» **Problem requirements**
Up to and including the line that holds "Dadurch wird die", print the data exactly from its first line; do not print the pictures.

» **Materials provided**

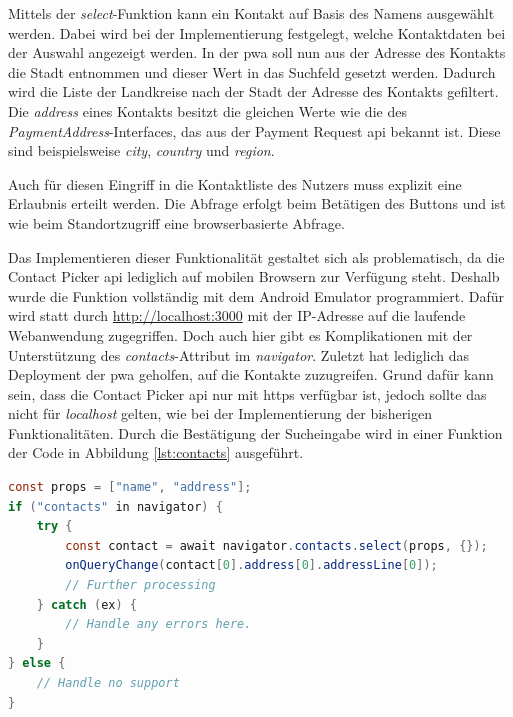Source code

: Mittels der \textit{select}-Funktion kann ein Kontakt auf Basis des Namens ausgewählt werden.
Dabei wird bei der Implementierung festgelegt, welche Kontaktdaten bei der Auswahl angezeigt werden.
In der \ac{pwa} soll nun aus der Adresse des Kontakts die Stadt entnommen und dieser Wert in das Suchfeld gesetzt werden.
Dadurch wird die Liste der Landkreise nach der Stadt der Adresse des Kontakts gefiltert.
Die \textit{address} eines Kontakts besitzt die gleichen Werte wie die des \textit{PaymentAddress}-Interfaces, das aus der Payment Request \ac{api} bekannt ist.
Diese sind beispielsweise \textit{city}, \textit{country} und \textit{region}.

Auch für diesen Eingriff in die Kontaktliste des Nutzers muss explizit eine Erlaubnis erteilt werden.
Die Abfrage erfolgt beim Betätigen des Buttons und ist wie beim Standortzugriff eine browserbasierte Abfrage.

Das Implementieren dieser Funktionalität gestaltet sich als problematisch, da die Contact Picker \ac{api} lediglich auf mobilen Browsern zur Verfügung steht.
Deshalb wurde die Funktion vollständig mit dem Android Emulator programmiert.
Dafür wird statt durch \url{http://localhost:3000} mit der IP-Adresse auf die laufende Webanwendung zugegriffen.
Doch auch hier gibt es Komplikationen mit der Unterstützung des \textit{contacts}-Attribut im \textit{navigator}.
Zuletzt hat lediglich das Deployment der \ac{pwa} geholfen, auf die Kontakte zuzugreifen.
Grund dafür kann sein, dass die Contact Picker \ac{api} nur mit \ac{https} verfügbar ist, jedoch sollte das nicht für \textit{localhost} gelten, wie bei der Implementierung der bisherigen Funktionalitäten.
Durch die Bestätigung der Sucheingabe wird in einer Funktion der Code in Abbildung \ref{lst:contacts} ausgeführt.

\begin{lstlisting}[language=Java,caption={Zugriff auf Kontakte},captionpos=b,label={lst:contacts}]
const props = ["name", "address"];
if ("contacts" in navigator) {
	try {
		const contact = await navigator.contacts.select(props, {});
        onQueryChange(contact[0].address[0].addressLine[0]);
		// Further processing
	} catch (ex) {
		// Handle any errors here.
	}
} else {
	// Handle no support
}
\end{lstlisting}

» **Task response**
Source code

: Mittels der \textit{select}-Funktion kann ein Kontakt auf Basis des Namens ausgewählt werden.
Dabei wird bei der Implementierung festgelegt, welche Kontaktdaten bei der Auswahl angezeigt werden.
In der \ac{pwa} soll nun aus der Adresse des Kontakts die Stadt entnommen und dieser Wert in das Suchfeld gesetzt werden.
Dadurch wird die Liste der Landkreise nach der Stadt der Adresse des Kontakts gefiltert.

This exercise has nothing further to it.